Descriptions of three devices were used interchangeably —inhalers, nebulizers, and vaporizers. For example, an online site described a nebulizer as an inhaler nebulizer, a vaporizer was called an inhaler, and a vaporizer was called a vaporizer inhaler. In reality, they have very different delivery systems and purposes.

My doctor did not give me much instruction other than the medication to purchase. But what dosage? Did I need to add saline? Was I looking for any particular particle size? Ugh. So let’s at least get the device types down.

INHALERS

We’ll start with the easiest one—the inhaler. An inhaler is a device designed to deliver an exact dosage of medicine, most commonly bronchial dilators. Typically, this is a portable device. The person takes a deep breath to get medicine directly into his or her lungs. There are three types of inhalers—pressurized metered dose, dry powder, and soft mist.

These devices are good for patients with asthma, chronic obstructive pulmonary disease (COPD), or cystic fibrosis. Because the device delivers medicine directly into the lungs, smaller doses are needed, and it can start working quickly.

VAPORIZERS

This section does not address vaping—that is a subject for another time. Now that we’ve got that out of the way, vaporizers are devices that produce steam and vaporize medication so that it can be inhaled.

When the humidity level is 30 percent or below, it can cause health issues. Vaporizers produce steam and add moisture to the air to improve health conditions such as dry nasal passages and skin. They can also be used with an inhalant or medication for easy inhalation.

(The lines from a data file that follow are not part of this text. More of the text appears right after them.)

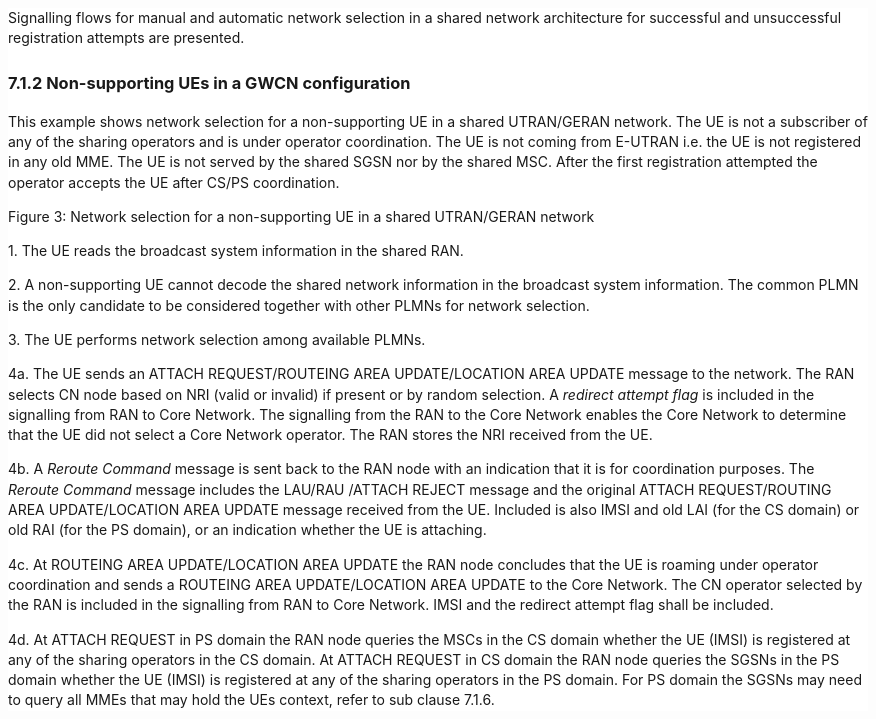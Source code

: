 Signalling flows for manual and automatic network selection in a shared
network architecture for successful and unsuccessful registration
attempts are presented.

### 7.1.2 Non-supporting UEs in a GWCN configuration

This example shows network selection for a non-supporting UE in a shared
UTRAN/GERAN network. The UE is not a subscriber of any of the sharing
operators and is under operator coordination. The UE is not coming from
E-UTRAN i.e. the UE is not registered in any old MME. The UE is not
served by the shared SGSN nor by the shared MSC. After the first
registration attempted the operator accepts the UE after CS/PS
coordination.

Figure 3: Network selection for a non-supporting UE in a shared
UTRAN/GERAN network

1\. The UE reads the broadcast system information in the shared RAN.

2\. A non-supporting UE cannot decode the shared network information in
the broadcast system information. The common PLMN is the only candidate
to be considered together with other PLMNs for network selection.

3\. The UE performs network selection among available PLMNs.

4a. The UE sends an ATTACH REQUEST/ROUTEING AREA UPDATE/LOCATION AREA
UPDATE message to the network. The RAN selects CN node based on NRI
(valid or invalid) if present or by random selection. A *redirect
attempt flag* is included in the signalling from RAN to Core Network.
The signalling from the RAN to the Core Network enables the Core Network
to determine that the UE did not select a Core Network operator. The RAN
stores the NRI received from the UE.

4b. A *Reroute Command* message is sent back to the RAN node with an
indication that it is for coordination purposes. The *Reroute Command*
message includes the LAU/RAU /ATTACH REJECT message and the original
ATTACH REQUEST/ROUTING AREA UPDATE/LOCATION AREA UPDATE message received
from the UE. Included is also IMSI and old LAI (for the CS domain) or
old RAI (for the PS domain), or an indication whether the UE is
attaching.

4c. At ROUTEING AREA UPDATE/LOCATION AREA UPDATE the RAN node concludes
that the UE is roaming under operator coordination and sends a ROUTEING
AREA UPDATE/LOCATION AREA UPDATE to the Core Network. The CN operator
selected by the RAN is included in the signalling from RAN to Core
Network. IMSI and the redirect attempt flag shall be included.

4d. At ATTACH REQUEST in PS domain the RAN node queries the MSCs in the
CS domain whether the UE (IMSI) is registered at any of the sharing
operators in the CS domain. At ATTACH REQUEST in CS domain the RAN node
queries the SGSNs in the PS domain whether the UE (IMSI) is registered
at any of the sharing operators in the PS domain. For PS domain the
SGSNs may need to query all MMEs that may hold the UEs context, refer to
sub clause 7.1.6.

When compared to cool mist humidifiers, steam vaporizers may be more hygienic because they boil the water before disbursal.

NEBULIZERS

A nebulizer disburses medication by turning it from a liquid into a fine mist so that it can be more easily absorbed into the lungs. They typically come in a table top size and portable sizes.

The particle size for devices run from 0.5 Microns to 10 Microns. Often saline is added to medications for better disbursal.

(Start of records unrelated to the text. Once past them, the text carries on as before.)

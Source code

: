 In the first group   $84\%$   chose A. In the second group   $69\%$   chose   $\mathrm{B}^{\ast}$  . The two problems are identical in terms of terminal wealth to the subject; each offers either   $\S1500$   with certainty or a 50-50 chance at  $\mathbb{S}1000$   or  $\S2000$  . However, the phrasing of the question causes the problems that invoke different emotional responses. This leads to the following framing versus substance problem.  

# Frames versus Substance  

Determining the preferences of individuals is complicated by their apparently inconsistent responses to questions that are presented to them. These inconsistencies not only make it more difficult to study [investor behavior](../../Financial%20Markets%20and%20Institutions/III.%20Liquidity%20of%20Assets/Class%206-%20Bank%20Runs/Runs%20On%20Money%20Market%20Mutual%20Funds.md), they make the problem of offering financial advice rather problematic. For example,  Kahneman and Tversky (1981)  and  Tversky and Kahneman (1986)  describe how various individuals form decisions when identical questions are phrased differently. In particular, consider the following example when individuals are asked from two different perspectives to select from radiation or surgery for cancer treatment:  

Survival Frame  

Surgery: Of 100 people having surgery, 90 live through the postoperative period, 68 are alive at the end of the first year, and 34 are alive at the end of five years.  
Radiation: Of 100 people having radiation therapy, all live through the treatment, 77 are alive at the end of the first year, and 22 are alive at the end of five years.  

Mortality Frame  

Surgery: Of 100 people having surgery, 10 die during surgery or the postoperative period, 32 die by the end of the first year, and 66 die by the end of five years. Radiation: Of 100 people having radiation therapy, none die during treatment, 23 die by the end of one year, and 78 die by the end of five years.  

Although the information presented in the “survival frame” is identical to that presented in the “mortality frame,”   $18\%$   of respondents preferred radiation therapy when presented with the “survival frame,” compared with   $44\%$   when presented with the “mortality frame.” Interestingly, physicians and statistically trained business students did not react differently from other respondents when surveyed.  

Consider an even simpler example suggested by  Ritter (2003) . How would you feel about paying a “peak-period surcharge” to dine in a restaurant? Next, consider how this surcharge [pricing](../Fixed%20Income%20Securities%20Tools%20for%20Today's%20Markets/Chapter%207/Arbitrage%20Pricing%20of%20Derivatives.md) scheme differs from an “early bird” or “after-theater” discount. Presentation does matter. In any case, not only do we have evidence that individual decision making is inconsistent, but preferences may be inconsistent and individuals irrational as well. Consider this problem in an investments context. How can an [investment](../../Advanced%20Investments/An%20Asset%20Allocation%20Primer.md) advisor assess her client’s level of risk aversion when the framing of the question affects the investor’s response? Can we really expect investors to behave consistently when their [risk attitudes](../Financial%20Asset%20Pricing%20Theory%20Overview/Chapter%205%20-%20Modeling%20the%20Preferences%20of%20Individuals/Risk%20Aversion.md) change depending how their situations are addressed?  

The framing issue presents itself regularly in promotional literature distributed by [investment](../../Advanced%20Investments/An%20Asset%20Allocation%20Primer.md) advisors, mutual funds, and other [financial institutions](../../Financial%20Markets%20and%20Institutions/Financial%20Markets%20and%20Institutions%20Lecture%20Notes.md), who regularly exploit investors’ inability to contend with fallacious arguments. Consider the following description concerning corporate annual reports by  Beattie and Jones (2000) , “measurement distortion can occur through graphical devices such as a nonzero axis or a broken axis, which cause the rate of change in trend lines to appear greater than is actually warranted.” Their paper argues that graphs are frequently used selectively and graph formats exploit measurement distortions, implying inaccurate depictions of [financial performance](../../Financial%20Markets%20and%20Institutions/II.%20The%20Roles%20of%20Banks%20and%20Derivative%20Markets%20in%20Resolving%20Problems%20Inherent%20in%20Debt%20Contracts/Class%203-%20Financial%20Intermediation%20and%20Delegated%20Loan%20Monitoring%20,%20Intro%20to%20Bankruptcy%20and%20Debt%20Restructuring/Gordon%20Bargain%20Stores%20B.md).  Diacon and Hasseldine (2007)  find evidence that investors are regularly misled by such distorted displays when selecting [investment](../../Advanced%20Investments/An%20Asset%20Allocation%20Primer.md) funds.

There are two different types of nebulizers – jet or compressor and ultrasonic. Jet or compressor nebulizers use compressed air to create a fine mist and can work with any medication. Ultrasonic devices use high-frequency vibrations to generate a mist. Because of heat transfer, these devices have some restrictions on which medicines can be used.

Using a nebulizer is often called a “breathing treatment.”

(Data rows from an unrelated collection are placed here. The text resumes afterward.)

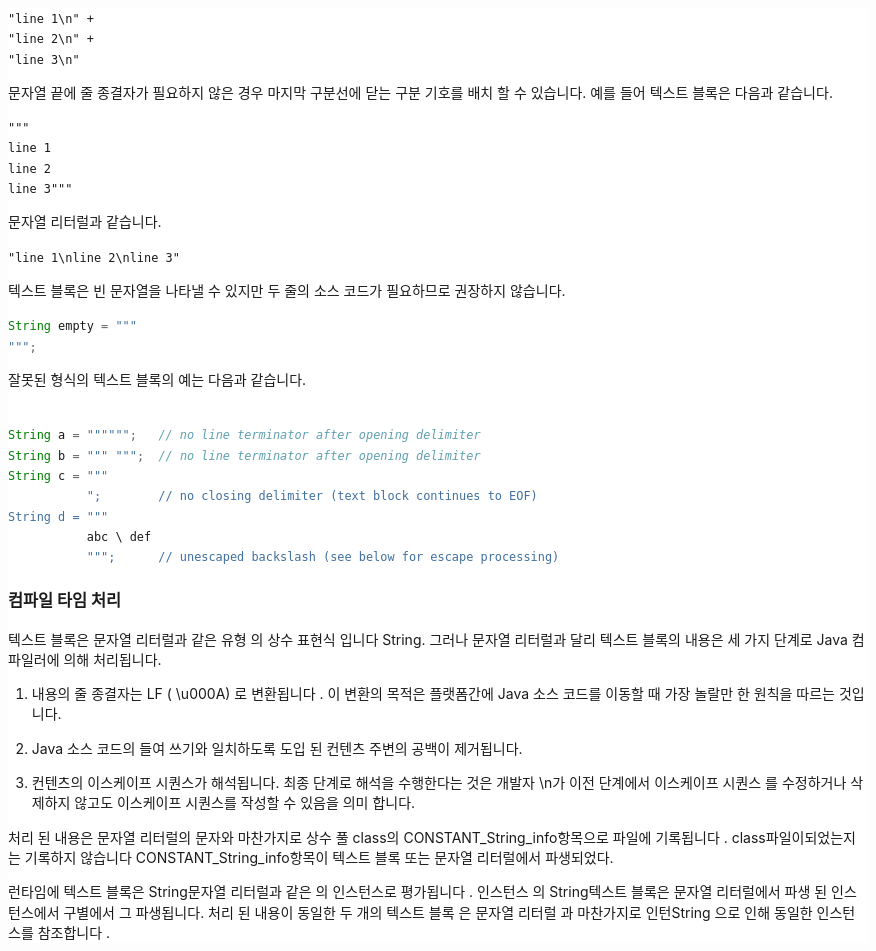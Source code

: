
 ```
"line 1\n" +
"line 2\n" +
"line 3\n"
```
문자열 끝에 줄 종결자가 필요하지 않은 경우 마지막 구분선에 닫는 구분 기호를 배치 할 수 있습니다. 예를 들어 텍스트 블록은 다음과 같습니다.

```
"""
line 1
line 2
line 3"""
```

문자열 리터럴과 같습니다.
```
"line 1\nline 2\nline 3"

```

텍스트 블록은 빈 문자열을 나타낼 수 있지만 두 줄의 소스 코드가 필요하므로 권장하지 않습니다.

```java
String empty = """
""";

```

잘못된 형식의 텍스트 블록의 예는 다음과 같습니다.

```java

String a = """""";   // no line terminator after opening delimiter
String b = """ """;  // no line terminator after opening delimiter
String c = """
           ";        // no closing delimiter (text block continues to EOF)
String d = """
           abc \ def
           """;      // unescaped backslash (see below for escape processing)

```

### 컴파일 타임 처리

텍스트 블록은 문자열 리터럴과 같은 유형 의 상수 표현식 입니다 String. 
그러나 문자열 리터럴과 달리 텍스트 블록의 내용은 세 가지 단계로 Java 컴파일러에 의해 처리됩니다.

1. 내용의 줄 종결자는 LF ( \u000A) 로 변환됩니다 . 이 변환의 목적은 플랫폼간에 Java 소스 코드를 이동할 때 가장 놀랄만 한 원칙을 따르는 것입니다.
   
2. Java 소스 코드의 들여 쓰기와 일치하도록 도입 된 컨텐츠 주변의 공백이 제거됩니다.
   
3. 컨텐츠의 이스케이프 시퀀스가 해석됩니다. 최종 단계로 해석을 수행한다는 것은 개발자 \n가 이전 단계에서 이스케이프 시퀀스 를 수정하거나 삭제하지 않고도 이스케이프 시퀀스를 작성할 수 있음을 의미 합니다.
   
처리 된 내용은 문자열 리터럴의 문자와 마찬가지로 상수 풀 class의 CONSTANT_String_info항목으로 파일에 기록됩니다 . 
class파일이되었는지는 기록하지 않습니다 CONSTANT_String_info항목이 텍스트 블록 또는 문자열 리터럴에서 파생되었다.

런타임에 텍스트 블록은 String문자열 리터럴과 같은 의 인스턴스로 평가됩니다 . 
인스턴스 의  String텍스트 블록은 문자열 리터럴에서 파생 된 인스턴스에서 구별에서 그 파생됩니다. 
처리 된 내용이 동일한 두 개의 텍스트 블록 은 문자열 리터럴 과 마찬가지로 인턴String 으로 인해 동일한 인스턴스를 참조합니다 .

And for an extra bonus – HUMIDIFIERS

Humidifiers work by adding moisture to dry air to create healthy humidity levels. They aid in avoiding negative health effects such as dry or irritated sinus passages, cracked lips, itchy skin, nose bleeds, and other respiratory conditions. The come in cool mist and warm mist models.

No medications or inhalants are used with cool mist humidifiers.

This is a very simplified look at these devices to get you started. While this information is not intended to be medical advice or to be exhaustive in any way, it should help you understand the different delivery systems so you can ask better questions when your doctors prescribes their use.